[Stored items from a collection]
========================================================================

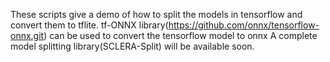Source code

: These scripts give a demo of how to split the models in tensorflow and convert them to tflite. 
tf-ONNX library(https://github.com/onnx/tensorflow-onnx.git) can be used to convert the tensorflow model to onnx
A complete model splitting library(SCLERA-Split) will be available soon.
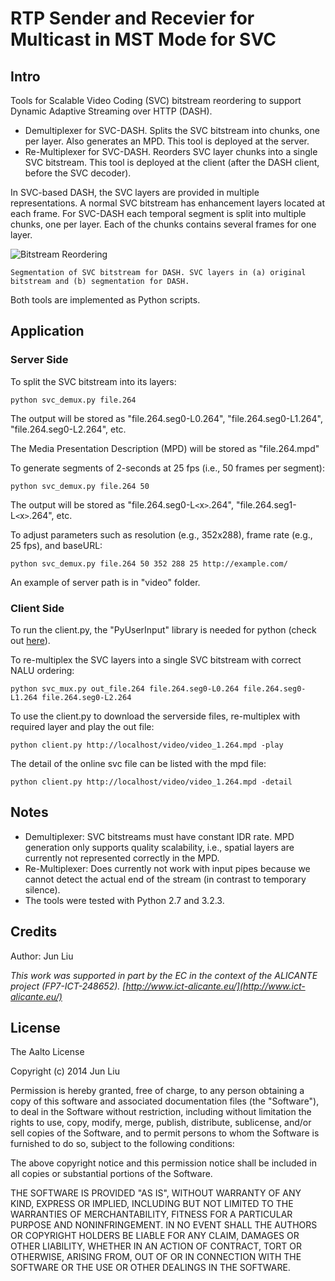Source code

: # RTP Sender and Recevier for Multicast in MST Mode for SVC #

## Intro ##

Tools for Scalable Video Coding (SVC) bitstream reordering to support Dynamic Adaptive Streaming over HTTP (DASH).

* Demultiplexer for SVC-DASH. Splits the SVC bitstream into chunks, one per layer. Also generates an MPD. This tool is deployed at the server.
* Re-Multiplexer for SVC-DASH. Reorders SVC layer chunks into a single SVC bitstream. This tool is deployed at the client (after the DASH client, before the SVC decoder).

In SVC-based DASH, the SVC layers are provided in multiple representations. A normal SVC bitstream has enhancement layers located at each frame. For SVC-DASH each temporal segment is split into multiple chunks, one per layer. Each of the chunks contains several frames for one layer.

![Bitstream Reordering](https://sourceforge.net/p/svc-demux-mux/code/ci/master/tree/bitstream-reordering.jpg?format=raw "Segmentation of SVC bitstream for DASH. SVC layers in <a> original bitstream and <b> segmentation for DASH.")

    Segmentation of SVC bitstream for DASH. SVC layers in (a) original bitstream and (b) segmentation for DASH.

Both tools are implemented as Python scripts.


## Application ##

### Server Side ###

To split the SVC bitstream into its layers: 

    python svc_demux.py file.264

The output will be stored as "file.264.seg0-L0.264", "file.264.seg0-L1.264", "file.264.seg0-L2.264", etc.

The Media Presentation Description (MPD) will be stored as "file.264.mpd"


To generate segments of 2-seconds at 25 fps (i.e., 50 frames per segment):

    python svc_demux.py file.264 50

The output will be stored as "file.264.seg0-L`<`x`>`.264", "file.264.seg1-L`<`x`>`.264",  etc.


To adjust parameters such as resolution (e.g., 352x288), frame rate (e.g., 25 fps), and baseURL:

    python svc_demux.py file.264 50 352 288 25 http://example.com/

An example of server path is in "video" folder.

### Client Side ###

To run the client.py, the "PyUserInput" library is needed for python (check out [here](https://github.com/SavinaRoja/PyUserInput)).

To re-multiplex the SVC layers into a single SVC bitstream with correct NALU ordering: 

    python svc_mux.py out_file.264 file.264.seg0-L0.264 file.264.seg0-L1.264 file.264.seg0-L2.264

To use the client.py to download the serverside files, re-multiplex with required layer and play the out file:

    python client.py http://localhost/video/video_1.264.mpd -play

The detail of the online svc file can be listed with the mpd file:

    python client.py http://localhost/video/video_1.264.mpd -detail


## Notes ##

* Demultiplexer: SVC bitstreams must have constant IDR rate. MPD generation only supports quality scalability, i.e., spatial layers are currently not represented correctly in the MPD.
* Re-Multiplexer: Does currently not work with input pipes because we cannot detect the actual end of the stream (in contrast to temporary silence). 
* The tools were tested with Python 2.7 and 3.2.3.

## Credits

Author: Jun Liu


*This work was supported in part by the EC in the context of the ALICANTE project (FP7-ICT-248652). [http://www.ict-alicante.eu/](http://www.ict-alicante.eu/)*


## License ##

The Aalto License

Copyright (c) 2014 Jun Liu

Permission is hereby granted, free of charge, to any person obtaining a copy 
of this software and associated documentation files (the "Software"), to deal
in the Software without restriction, including without limitation the rights
to use, copy, modify, merge, publish, distribute, sublicense, and/or sell
copies of the Software, and to permit persons to whom the Software is
furnished to do so, subject to the following conditions:

The above copyright notice and this permission notice shall be included in
all copies or substantial portions of the Software.

THE SOFTWARE IS PROVIDED "AS IS", WITHOUT WARRANTY OF ANY KIND, EXPRESS OR
IMPLIED, INCLUDING BUT NOT LIMITED TO THE WARRANTIES OF MERCHANTABILITY,
FITNESS FOR A PARTICULAR PURPOSE AND NONINFRINGEMENT. IN NO EVENT SHALL THE
AUTHORS OR COPYRIGHT HOLDERS BE LIABLE FOR ANY CLAIM, DAMAGES OR OTHER
LIABILITY, WHETHER IN AN ACTION OF CONTRACT, TORT OR OTHERWISE, ARISING FROM,
OUT OF OR IN CONNECTION WITH THE SOFTWARE OR THE USE OR OTHER DEALINGS IN
THE SOFTWARE.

========================================================================

Problem: Lines containing "github" in the records above: how many are there? Give only the number.

Your response: 2